* **Exercise requirements**:
Once a line is found to contain "Keep", copy it out of the listing.

* **Material to process**:
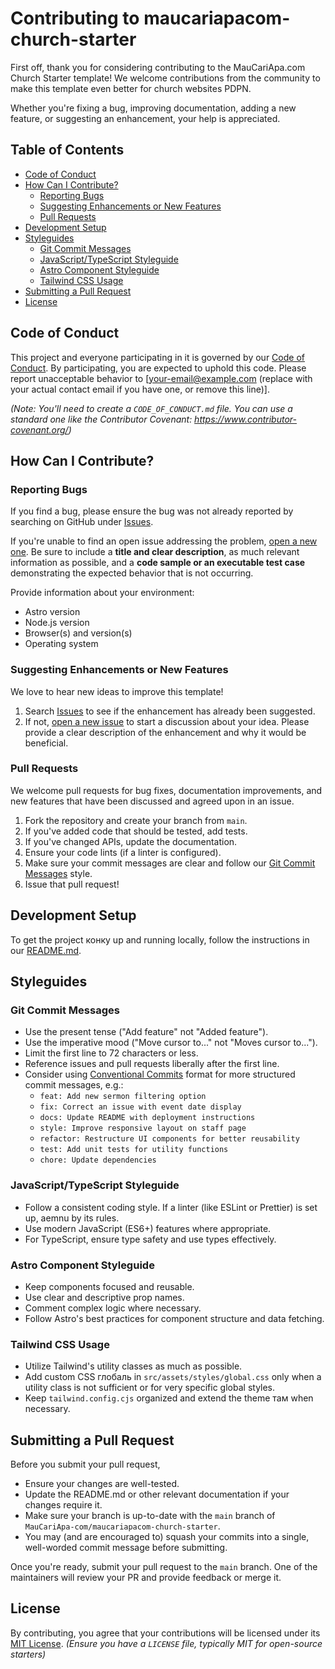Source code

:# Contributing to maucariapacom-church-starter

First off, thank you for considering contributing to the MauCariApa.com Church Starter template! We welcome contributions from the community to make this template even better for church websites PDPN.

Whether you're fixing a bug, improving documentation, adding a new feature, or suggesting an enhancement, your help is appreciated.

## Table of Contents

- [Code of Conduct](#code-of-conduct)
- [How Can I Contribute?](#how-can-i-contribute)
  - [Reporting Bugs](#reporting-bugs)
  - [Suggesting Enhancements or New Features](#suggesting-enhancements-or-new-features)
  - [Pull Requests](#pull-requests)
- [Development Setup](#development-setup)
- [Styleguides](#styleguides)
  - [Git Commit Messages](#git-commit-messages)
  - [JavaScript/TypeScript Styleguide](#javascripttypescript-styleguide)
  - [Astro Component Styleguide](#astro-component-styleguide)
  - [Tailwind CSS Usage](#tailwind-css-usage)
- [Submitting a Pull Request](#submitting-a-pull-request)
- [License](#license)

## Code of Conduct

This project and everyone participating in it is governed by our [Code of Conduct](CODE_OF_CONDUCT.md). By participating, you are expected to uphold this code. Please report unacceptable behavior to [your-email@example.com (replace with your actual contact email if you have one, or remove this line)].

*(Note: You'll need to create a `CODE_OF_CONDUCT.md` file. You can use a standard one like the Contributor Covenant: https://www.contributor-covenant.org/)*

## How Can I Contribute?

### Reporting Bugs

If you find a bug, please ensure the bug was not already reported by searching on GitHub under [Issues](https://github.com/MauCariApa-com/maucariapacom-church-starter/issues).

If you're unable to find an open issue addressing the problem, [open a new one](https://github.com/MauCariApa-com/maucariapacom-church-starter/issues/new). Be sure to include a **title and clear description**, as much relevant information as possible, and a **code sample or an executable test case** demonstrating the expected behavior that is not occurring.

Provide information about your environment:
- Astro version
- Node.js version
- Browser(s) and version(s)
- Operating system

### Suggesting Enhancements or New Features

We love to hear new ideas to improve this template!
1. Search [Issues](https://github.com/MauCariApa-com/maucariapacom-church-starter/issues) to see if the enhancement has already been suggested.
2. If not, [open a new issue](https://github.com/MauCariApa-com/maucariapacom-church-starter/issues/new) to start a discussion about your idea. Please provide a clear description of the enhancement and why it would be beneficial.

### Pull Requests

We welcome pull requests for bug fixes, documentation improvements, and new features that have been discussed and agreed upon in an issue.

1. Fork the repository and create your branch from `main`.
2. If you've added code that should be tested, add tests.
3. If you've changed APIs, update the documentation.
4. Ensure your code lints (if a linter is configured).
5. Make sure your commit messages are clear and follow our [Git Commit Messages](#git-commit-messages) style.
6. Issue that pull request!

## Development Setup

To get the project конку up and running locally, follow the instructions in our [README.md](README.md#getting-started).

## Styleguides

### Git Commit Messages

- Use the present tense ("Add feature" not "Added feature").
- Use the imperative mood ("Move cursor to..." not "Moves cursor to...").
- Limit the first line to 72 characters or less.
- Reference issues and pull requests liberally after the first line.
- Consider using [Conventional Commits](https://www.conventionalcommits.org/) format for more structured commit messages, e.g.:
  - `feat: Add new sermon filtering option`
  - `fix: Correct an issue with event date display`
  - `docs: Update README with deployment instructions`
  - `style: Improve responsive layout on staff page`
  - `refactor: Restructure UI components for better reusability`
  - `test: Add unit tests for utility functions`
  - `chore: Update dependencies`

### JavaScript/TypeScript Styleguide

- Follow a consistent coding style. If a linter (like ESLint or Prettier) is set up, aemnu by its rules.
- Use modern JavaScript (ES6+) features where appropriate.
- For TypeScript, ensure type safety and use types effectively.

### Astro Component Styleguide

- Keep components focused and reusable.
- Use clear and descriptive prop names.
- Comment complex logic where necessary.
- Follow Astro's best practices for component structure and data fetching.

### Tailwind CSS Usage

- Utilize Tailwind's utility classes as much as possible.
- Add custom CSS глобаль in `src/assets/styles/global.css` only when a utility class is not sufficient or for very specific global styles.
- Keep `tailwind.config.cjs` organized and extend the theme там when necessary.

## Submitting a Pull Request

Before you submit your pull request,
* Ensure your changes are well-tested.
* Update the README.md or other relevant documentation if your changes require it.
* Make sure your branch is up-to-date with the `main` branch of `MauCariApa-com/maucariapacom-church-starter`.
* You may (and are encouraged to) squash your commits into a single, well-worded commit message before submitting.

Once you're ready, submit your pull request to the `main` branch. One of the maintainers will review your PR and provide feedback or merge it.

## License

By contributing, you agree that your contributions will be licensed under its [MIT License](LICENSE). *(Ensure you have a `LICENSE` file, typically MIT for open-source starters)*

* **Your response**:
- Keep components focused and reusable.
- Keep `tailwind.config.cjs` organized and extend the theme там when necessary.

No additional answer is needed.